Big Data in Security – Part III: Graph Analytics by Levi Gundert.
In interview form with Michael Howe and Preetham Raghunanda.
You will find two parts of the exchange particularly interesting:
You mention very large technology companies, obviously Cisco falls into this category as well — how is TRAC using graph analytics to improve Cisco Security products?
Michael: How we currently use graph analytics is an extension of the work we have been doing for some time. We have been pulling data from different sources like telemetry and third-party feeds in order to look at the relationships between them, which previously required a lot of manual work. We would do analysis on one source and analysis on another one and then pull them together. Now because of the benefits of graph technology we can shift that work to a common view of the data and give people the ability to quickly access all the data types with minimal overhead using one tool. Rather than having to query multiple databases or different types of data stores, we have a polyglot store that pulls data in from multiple types of databases to give us a unified view. This allows us two avenues of investigation: one, security investigators now have the ability to rapidly analyze data as it arrives in an ad hoc way (typically used by security response teams) and the response times dramatically drop as they can easily view related information in the correlations. Second are the large-scale data analytics. Folks with traditional machine learning backgrounds can apply algorithms that did not work on previous data stores and now they can apply those algorithms across a well-defined data type – the graph.
…
For intelligence analysts, being able to pivot quickly across multiple disparate data sets from a visual perspective is crucial to accelerating the process of attribution.
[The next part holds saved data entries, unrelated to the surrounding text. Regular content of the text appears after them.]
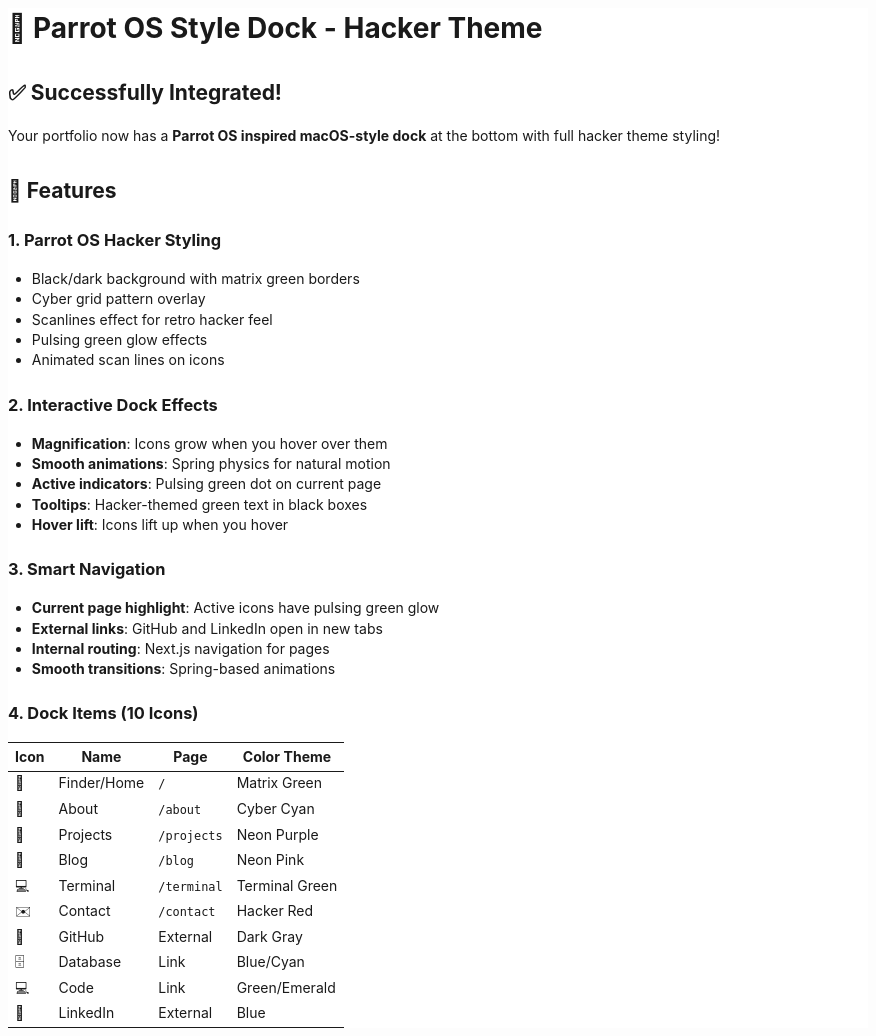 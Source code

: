 # 🦜 Parrot OS Style Dock - Hacker Theme

## ✅ Successfully Integrated!

Your portfolio now has a **Parrot OS inspired macOS-style dock** at the bottom with full hacker theme styling!

## 🎨 Features

### 1. **Parrot OS Hacker Styling**
- Black/dark background with matrix green borders
- Cyber grid pattern overlay
- Scanlines effect for retro hacker feel
- Pulsing green glow effects
- Animated scan lines on icons

### 2. **Interactive Dock Effects**
- **Magnification**: Icons grow when you hover over them
- **Smooth animations**: Spring physics for natural motion
- **Active indicators**: Pulsing green dot on current page
- **Tooltips**: Hacker-themed green text in black boxes
- **Hover lift**: Icons lift up when you hover

### 3. **Smart Navigation**
- **Current page highlight**: Active icons have pulsing green glow
- **External links**: GitHub and LinkedIn open in new tabs
- **Internal routing**: Next.js navigation for pages
- **Smooth transitions**: Spring-based animations

### 4. **Dock Items** (10 Icons)

| Icon | Name | Page | Color Theme |
|------|------|------|-------------|
| 📁 | Finder/Home | `/` | Matrix Green |
| 👤 | About | `/about` | Cyber Cyan |
| 💼 | Projects | `/projects` | Neon Purple |
| 📄 | Blog | `/blog` | Neon Pink |
| 💻 | Terminal | `/terminal` | Terminal Green |
| ✉️ | Contact | `/contact` | Hacker Red |
| 🔗 | GitHub | External | Dark Gray |
| 🗄️ | Database | Link | Blue/Cyan |
| 💻 | Code | Link | Green/Emerald |
| 🔗 | LinkedIn | External | Blue |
Michael: Absolutely. Graph analytics is enabling a much more agile approach from our research and analysis teams. Previously when something of interest was identified there was an iterative process of query, analyze the results, refine the query, wash, rinse, and repeat. This process moves from taking days or hours down to minutes or seconds. We can quickly identify the known information, but more importantly, we can identify what we don’t know. We have a comprehensive view that enables us to identify data gaps to improve future use cases.
Did you catch the “…to a common view of the data…” caveat In the third sentence of Michael’s first reply.
Not to deny the usefulness of Titan (the graph solution being discussed) but to point out that current graphs require normalization of data.
For Cisco, that is a winning solution.
But then Cisco can use a closed solution based on normalized data.
Importing, analyzing and then returning results to heterogeneous clients could require a different approach.
Or if you have legacy data that spans centuries.
Or even agencies, departments, or work groups.